Brothers James R. “Jimmy” Jones and Lee F. Jones died within seven months of one another. They were close all their lives and even followed similar careers in carpentry and racing. Lee was also a musician, amongst his many other talents.
Lee was 81 when he died on June 5. Jimmy was 79 when he passed on Jan. 23. Both men were stricken with cancer.
Lee’s wife, Betty, and Jim Stultz, who worked with both men years ago, said Lee could play anything with strings on it.
Betty said Lee’s favorite was the mandolin.
He played his music and I went with him all the time. I booked the jobs and kept the boys in their (custom) shirts,” Betty said. “He played country music with a group called “Makin’ Changes,” and with the CB Pickers, they played country and bluegrass and gospel. It was more gospel toward the end.”
Lee played his instruments until close to the end of his life.
“He stopped playing when he was on chemo,” she said. “While he was on that his hands got all raw and it hurt too much for him to press the strings. So, he couldn’t play, and that killed him. He had played all his life.”
The couple met when Betty was 15, and Lee was 19.
“I met him on a blind date. He was a tiger,” said Betty. “My parents didn’t like me going out with him because he was older, you know. But once they got to know him, they loved him.”
After high school, Lee joined the Army. Because he had plans to start a family, he volunteered with the 82nd Airborne, which involved parachuting out of airplanes because it paid an extra $50 a month.
“I don’t believe I’d be jumping out of airplanes for that little bit of extra money, but that’s what he did,” Betty said.
Betty and Lee were married for 59 years.
While he was training at Fort Bragg, North Carolina, Lee landed in a tree and broke his ankle. During his recuperation he jumped on his motorcycle, cast and all, and rode back to Adams County, in the rain, just to see Betty.
Betty said she thought that was pretty romantic.
Both boys loved racing, specifically racing motorcycles, Betty said.
“Jimmy tried racing cars, too, but that didn’t work out too well. They were an outfit down in Emmitsburg; the guy who owned the car, a mechanic, and Jimmy was to be the driver. But the car was a lot different from the motorcycle. Jimmy couldn’t make it behave on the track, so that didn’t last too long.
Jim Stultz worked with the two brothers when he first started working as a carpenter, right out of high school.
“They were good, Stultz said. “Lee was an exceptional carpenter. He could build anything. Jimmy was a good worker. We had a great time.”
After Lee died last spring, when he was done with whatever job he was working on, Jimmy would go to Betty’s house and mow her lawn and do whatever work needed to be done.
“Jimmy would work 24/7, and still come by and see that my yard was done,” she said.
Betty said Jimmy worked all the time, right up to November when he began to suffer pain that turned out to be pancreatic cancer.
“He was surprised when he got sick” she said. “He had planned on being around to take care of me after Lee died. Until then, he could run right up the driveway like somebody a lot younger.”
“They were both very nice,” said Stultz. “They both raced motorcycles. Lee was really good, one of the top racers in the Outlaw Series on the east coast.”
Betty showed off a closet full of Lee’s trophies. She said there had been more, but Lee had given some away.
“Back in the early 70s, me, and Lee and Jimmy drove down to Daytona Speedway to watch a race. We left on Friday got there on Saturday, watched the race on Sunday afternoon and were home by Monday afternoon. We had a great time.”
Sue B. Tanner of Gettysburg said Jimmy had done some carpentry work for her about 10 years back.

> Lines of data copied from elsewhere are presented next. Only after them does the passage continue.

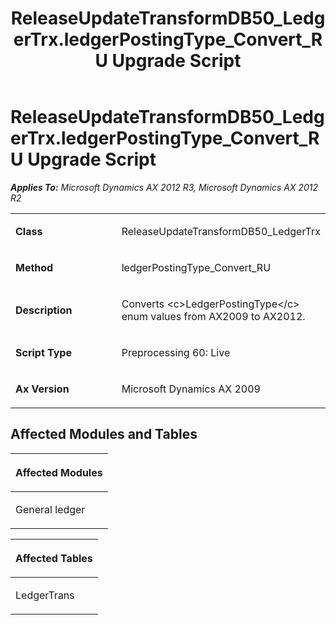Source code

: ﻿---
title: ReleaseUpdateTransformDB50_LedgerTrx.ledgerPostingType_Convert_RU Upgrade Script
TOCTitle: ReleaseUpdateTransformDB50_LedgerTrx.ledgerPostingType_Convert_RU Upgrade Script
ms:assetid: da635e39-2895-4136-3cba-96065c86bff1
ms:mtpsurl: https://msdn.microsoft.com/en-us/library/JJ737166(v=AX.60)
ms:contentKeyID: 49711609
ms.date: 05/18/2015
mtps_version: v=AX.60
---

# ReleaseUpdateTransformDB50\_LedgerTrx.ledgerPostingType\_Convert\_RU Upgrade Script 


_**Applies To:** Microsoft Dynamics AX 2012 R3, Microsoft Dynamics AX 2012 R2_

<table>
<colgroup>
<col style="width: 50%" />
<col style="width: 50%" />
</colgroup>
<tbody>
<tr class="odd">
<td><p><strong>Class</strong></p></td>
<td><p>ReleaseUpdateTransformDB50_LedgerTrx</p></td>
</tr>
<tr class="even">
<td><p><strong>Method</strong></p></td>
<td><p>ledgerPostingType_Convert_RU</p></td>
</tr>
<tr class="odd">
<td><p><strong>Description</strong></p></td>
<td><p>Converts &lt;c&gt;LedgerPostingType&lt;/c&gt; enum values from AX2009 to AX2012.</p></td>
</tr>
<tr class="even">
<td><p><strong>Script Type</strong></p></td>
<td><p>Preprocessing 60: Live</p></td>
</tr>
<tr class="odd">
<td><p><strong>Ax Version</strong></p></td>
<td><p>Microsoft Dynamics AX 2009</p></td>
</tr>
</tbody>
</table>


## Affected Modules and Tables

<table>
<colgroup>
<col style="width: 100%" />
</colgroup>
<thead>
<tr class="header">
<th><p>Affected Modules</p></th>
</tr>
</thead>
<tbody>
<tr class="odd">
<td><p>General ledger</p></td>
</tr>
</tbody>
</table>


<table>
<colgroup>
<col style="width: 100%" />
</colgroup>
<thead>
<tr class="header">
<th><p>Affected Tables</p></th>
</tr>
</thead>
<tbody>
<tr class="odd">
<td><p>LedgerTrans</p></td>
</tr>
</tbody>
</table>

“He was very kind and thorough,” she said. “I would stay around him while he worked, and we would talk. He also had a radio with him, and he was always listening to NASCAR races. I had never paid any attention to them, but during the time he worked for me, I got to know a little bit about it and even got to recognize the names of some of the drivers. It was fun.
“I had to go into the hospital for some surgery, and while I was in there, Jimmy came to visit to see how I was doing. It was a very sweet thing to do,” she said.
Another time, Tanner attended the funeral of a friend for whom Jimmy had also done some work.
“I saw Jimmy standing off a little distance away, obviously there for the graveside service, but at some little distance away,” she said. “I tried to get him to come closer, but he shook his head. Later, I asked him why, and he said that he didn’t really know those people and was not related to them, but he wanted to pay his respects. He was very old fashioned that way,” she said.
Jimmy is survived by his wife Kathy, his sister Holly Liller, and a number of stepchildren and step-grandchildren. He was predeceased by his first wife Claire Jones; his companion Peggy Griffith.
In addition to his wife and sister, Lee is survived by two daughters, Deb Hopkins of Carlisle and Donna Jones of Emmitsburg; by six grandchildren, Meghan, Lee, Amber, Mandy, Kirsten, and Kendra; and by three great-grandchildren.